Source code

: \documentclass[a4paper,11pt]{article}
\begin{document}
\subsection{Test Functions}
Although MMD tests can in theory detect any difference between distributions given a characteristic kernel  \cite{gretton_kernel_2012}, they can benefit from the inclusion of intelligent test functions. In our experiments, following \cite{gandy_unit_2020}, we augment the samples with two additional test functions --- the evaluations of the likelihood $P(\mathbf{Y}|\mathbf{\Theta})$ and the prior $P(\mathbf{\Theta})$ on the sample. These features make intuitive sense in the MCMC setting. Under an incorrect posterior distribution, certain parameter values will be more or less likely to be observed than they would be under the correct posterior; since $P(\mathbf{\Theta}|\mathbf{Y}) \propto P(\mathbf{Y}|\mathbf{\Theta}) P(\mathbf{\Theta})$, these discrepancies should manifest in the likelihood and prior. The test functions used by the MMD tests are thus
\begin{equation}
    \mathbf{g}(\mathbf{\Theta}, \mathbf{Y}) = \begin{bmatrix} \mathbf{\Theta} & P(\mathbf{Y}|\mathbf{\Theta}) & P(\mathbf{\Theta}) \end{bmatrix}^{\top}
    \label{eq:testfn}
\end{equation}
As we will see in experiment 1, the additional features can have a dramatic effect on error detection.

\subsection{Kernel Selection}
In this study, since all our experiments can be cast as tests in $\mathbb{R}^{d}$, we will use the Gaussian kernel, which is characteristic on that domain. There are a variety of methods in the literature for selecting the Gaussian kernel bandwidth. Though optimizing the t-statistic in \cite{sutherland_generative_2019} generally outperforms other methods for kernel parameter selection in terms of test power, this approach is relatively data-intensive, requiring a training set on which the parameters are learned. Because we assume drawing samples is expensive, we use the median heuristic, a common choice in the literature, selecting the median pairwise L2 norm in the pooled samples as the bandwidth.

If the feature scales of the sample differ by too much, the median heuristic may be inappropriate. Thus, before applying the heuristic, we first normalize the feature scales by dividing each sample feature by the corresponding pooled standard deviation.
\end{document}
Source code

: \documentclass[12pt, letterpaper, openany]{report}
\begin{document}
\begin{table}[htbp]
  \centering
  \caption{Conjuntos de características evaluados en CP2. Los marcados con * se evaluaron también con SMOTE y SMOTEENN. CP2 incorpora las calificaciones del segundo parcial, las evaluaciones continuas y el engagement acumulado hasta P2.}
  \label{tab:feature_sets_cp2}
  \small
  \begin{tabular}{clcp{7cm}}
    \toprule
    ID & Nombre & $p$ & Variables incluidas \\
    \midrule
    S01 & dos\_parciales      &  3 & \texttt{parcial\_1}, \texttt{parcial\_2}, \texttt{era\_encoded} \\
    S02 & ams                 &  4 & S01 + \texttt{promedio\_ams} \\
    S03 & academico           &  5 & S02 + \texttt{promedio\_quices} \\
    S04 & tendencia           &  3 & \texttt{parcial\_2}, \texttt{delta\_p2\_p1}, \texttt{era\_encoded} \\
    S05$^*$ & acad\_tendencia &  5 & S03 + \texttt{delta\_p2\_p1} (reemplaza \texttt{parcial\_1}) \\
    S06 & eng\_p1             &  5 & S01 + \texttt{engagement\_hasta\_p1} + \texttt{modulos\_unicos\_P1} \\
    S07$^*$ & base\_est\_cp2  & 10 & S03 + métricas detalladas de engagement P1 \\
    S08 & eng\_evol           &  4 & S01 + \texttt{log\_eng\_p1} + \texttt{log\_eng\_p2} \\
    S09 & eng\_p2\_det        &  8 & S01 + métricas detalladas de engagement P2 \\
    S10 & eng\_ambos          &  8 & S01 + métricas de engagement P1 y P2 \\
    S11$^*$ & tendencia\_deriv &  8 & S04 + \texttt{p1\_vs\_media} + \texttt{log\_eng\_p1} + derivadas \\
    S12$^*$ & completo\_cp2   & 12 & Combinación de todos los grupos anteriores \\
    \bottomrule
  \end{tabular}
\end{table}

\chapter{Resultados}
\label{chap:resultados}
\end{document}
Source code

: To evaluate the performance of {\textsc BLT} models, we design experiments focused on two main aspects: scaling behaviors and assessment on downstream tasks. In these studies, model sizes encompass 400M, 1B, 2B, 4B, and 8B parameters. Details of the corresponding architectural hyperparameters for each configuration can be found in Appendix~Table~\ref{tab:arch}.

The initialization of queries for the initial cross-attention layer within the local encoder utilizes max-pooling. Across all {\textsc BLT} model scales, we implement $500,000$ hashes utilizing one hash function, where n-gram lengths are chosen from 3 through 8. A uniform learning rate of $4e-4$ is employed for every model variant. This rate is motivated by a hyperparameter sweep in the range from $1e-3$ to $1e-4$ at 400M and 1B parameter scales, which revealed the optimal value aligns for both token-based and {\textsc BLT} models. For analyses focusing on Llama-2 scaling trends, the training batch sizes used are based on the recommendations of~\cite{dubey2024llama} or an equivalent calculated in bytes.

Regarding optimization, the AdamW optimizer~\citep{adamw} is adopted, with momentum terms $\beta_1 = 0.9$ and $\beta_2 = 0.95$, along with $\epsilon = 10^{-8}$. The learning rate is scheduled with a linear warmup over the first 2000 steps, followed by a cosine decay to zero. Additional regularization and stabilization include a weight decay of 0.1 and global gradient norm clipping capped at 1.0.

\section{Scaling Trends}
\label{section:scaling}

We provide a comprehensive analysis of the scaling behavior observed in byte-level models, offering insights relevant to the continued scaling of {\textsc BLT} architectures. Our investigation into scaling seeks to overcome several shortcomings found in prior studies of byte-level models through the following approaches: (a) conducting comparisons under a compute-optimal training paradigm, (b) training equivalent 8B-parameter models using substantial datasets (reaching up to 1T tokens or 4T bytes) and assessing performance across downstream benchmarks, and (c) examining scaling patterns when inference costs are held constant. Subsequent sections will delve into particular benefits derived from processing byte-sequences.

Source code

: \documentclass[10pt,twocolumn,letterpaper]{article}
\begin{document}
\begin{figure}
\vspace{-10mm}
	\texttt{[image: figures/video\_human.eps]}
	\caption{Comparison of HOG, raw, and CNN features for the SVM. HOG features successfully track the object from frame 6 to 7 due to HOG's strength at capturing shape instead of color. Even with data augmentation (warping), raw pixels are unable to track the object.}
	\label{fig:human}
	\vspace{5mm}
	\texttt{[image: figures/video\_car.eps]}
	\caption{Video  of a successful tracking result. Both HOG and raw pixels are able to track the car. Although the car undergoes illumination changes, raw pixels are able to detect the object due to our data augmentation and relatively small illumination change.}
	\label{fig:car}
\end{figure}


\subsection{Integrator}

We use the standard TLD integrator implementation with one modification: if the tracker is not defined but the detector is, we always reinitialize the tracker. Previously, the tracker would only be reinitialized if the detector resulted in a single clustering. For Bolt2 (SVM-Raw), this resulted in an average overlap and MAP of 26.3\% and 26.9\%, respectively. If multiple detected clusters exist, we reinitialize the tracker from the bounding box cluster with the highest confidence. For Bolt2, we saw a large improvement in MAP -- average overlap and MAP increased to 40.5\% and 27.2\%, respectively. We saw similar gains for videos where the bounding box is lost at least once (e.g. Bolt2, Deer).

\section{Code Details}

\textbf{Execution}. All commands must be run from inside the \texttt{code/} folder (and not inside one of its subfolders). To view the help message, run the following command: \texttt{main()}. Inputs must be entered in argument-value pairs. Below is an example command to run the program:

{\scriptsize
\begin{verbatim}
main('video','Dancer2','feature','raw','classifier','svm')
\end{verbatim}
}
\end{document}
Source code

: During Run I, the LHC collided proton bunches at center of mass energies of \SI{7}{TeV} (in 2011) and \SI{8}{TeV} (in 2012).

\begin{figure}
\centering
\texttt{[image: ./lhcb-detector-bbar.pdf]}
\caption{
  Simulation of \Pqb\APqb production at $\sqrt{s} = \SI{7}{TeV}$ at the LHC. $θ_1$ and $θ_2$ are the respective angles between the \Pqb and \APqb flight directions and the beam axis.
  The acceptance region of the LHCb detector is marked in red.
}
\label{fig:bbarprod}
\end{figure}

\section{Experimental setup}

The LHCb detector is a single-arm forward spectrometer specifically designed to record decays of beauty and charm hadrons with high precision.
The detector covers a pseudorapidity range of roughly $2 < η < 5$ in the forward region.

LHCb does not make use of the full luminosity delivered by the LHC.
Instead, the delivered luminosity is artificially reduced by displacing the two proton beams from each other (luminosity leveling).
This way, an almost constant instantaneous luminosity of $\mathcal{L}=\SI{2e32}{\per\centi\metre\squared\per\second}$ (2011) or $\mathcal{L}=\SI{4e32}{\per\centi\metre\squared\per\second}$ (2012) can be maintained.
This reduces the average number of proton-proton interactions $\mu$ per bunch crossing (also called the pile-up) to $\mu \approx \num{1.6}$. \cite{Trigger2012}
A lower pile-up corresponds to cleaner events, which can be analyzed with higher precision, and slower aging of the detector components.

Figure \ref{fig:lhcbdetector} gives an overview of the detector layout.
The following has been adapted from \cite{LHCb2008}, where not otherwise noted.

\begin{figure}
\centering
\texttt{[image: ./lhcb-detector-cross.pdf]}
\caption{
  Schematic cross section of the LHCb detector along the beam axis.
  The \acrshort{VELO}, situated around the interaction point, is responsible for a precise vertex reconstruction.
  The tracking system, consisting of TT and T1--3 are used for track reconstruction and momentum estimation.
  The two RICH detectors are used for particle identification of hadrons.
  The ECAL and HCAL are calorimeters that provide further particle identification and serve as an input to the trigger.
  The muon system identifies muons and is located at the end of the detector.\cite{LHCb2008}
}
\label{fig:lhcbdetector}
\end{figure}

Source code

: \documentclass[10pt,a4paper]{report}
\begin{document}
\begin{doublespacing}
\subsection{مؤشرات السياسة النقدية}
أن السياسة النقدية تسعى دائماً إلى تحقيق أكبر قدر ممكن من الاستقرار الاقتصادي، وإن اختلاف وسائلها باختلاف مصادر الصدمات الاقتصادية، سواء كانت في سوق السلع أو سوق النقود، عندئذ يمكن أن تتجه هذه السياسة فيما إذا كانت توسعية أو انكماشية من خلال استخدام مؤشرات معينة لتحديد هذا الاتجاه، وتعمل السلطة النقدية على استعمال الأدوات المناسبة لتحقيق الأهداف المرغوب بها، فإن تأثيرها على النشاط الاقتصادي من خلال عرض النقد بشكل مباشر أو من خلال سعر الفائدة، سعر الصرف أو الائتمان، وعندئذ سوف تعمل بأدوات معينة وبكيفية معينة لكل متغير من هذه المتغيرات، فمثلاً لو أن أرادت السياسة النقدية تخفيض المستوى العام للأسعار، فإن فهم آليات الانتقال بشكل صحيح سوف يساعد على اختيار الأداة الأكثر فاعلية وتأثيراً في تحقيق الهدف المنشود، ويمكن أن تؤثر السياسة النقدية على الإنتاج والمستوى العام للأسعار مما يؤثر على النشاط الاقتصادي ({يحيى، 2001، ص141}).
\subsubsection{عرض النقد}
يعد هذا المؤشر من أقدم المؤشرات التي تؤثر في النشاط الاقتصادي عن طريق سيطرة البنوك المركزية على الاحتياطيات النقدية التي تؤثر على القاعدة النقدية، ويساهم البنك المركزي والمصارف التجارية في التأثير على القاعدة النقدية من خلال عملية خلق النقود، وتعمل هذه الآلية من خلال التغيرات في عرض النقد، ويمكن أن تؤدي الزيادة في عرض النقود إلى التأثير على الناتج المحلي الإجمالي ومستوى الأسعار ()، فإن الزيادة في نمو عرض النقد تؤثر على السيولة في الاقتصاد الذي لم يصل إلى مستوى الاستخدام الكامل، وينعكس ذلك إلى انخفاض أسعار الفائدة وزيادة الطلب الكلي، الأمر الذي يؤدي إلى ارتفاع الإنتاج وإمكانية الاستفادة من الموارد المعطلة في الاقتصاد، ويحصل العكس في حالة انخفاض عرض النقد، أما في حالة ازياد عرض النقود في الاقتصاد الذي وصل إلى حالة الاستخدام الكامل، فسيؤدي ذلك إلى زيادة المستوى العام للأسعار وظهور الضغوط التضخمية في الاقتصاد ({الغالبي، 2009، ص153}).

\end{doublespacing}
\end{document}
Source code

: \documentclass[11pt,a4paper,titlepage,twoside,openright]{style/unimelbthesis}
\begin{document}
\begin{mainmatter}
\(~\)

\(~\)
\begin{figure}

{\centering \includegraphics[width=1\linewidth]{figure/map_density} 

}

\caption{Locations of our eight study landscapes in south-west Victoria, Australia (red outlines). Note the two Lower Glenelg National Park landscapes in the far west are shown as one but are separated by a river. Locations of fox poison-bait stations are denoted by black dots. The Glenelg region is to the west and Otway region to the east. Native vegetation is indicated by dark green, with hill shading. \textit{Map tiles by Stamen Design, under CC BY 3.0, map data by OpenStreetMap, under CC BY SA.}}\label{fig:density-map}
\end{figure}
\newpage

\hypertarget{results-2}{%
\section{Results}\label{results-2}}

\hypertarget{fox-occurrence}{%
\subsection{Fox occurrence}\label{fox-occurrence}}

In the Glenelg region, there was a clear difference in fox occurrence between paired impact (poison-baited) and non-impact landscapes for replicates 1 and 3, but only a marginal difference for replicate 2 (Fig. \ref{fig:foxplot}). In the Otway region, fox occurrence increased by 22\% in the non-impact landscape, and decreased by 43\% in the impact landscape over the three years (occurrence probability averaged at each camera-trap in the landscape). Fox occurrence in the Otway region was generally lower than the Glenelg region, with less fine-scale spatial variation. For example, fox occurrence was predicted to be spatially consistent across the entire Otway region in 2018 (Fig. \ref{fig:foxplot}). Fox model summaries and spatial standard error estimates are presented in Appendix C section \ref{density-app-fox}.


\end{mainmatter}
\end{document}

·····

▶ [To do] Scan the data for the word "increased" and copy every line where it shows up.

▶ [Task result]
We use the standard TLD integrator implementation with one modification: if the tracker is not defined but the detector is, we always reinitialize the tracker. Previously, the tracker would only be reinitialized if the detector resulted in a single clustering. For Bolt2 (SVM-Raw), this resulted in an average overlap and MAP of 26.3\% and 26.9\%, respectively. If multiple detected clusters exist, we reinitialize the tracker from the bounding box cluster with the highest confidence. For Bolt2, we saw a large improvement in MAP -- average overlap and MAP increased to 40.5\% and 27.2\%, respectively. We saw similar gains for videos where the bounding box is lost at least once (e.g. Bolt2, Deer).
In the Glenelg region, there was a clear difference in fox occurrence between paired impact (poison-baited) and non-impact landscapes for replicates 1 and 3, but only a marginal difference for replicate 2 (Fig. \ref{fig:foxplot}). In the Otway region, fox occurrence increased by 22\% in the non-impact landscape, and decreased by 43\% in the impact landscape over the three years (occurrence probability averaged at each camera-trap in the landscape). Fox occurrence in the Otway region was generally lower than the Glenelg region, with less fine-scale spatial variation. For example, fox occurrence was predicted to be spatially consistent across the entire Otway region in 2018 (Fig. \ref{fig:foxplot}). Fox model summaries and spatial standard error estimates are presented in Appendix C section \ref{density-app-fox}.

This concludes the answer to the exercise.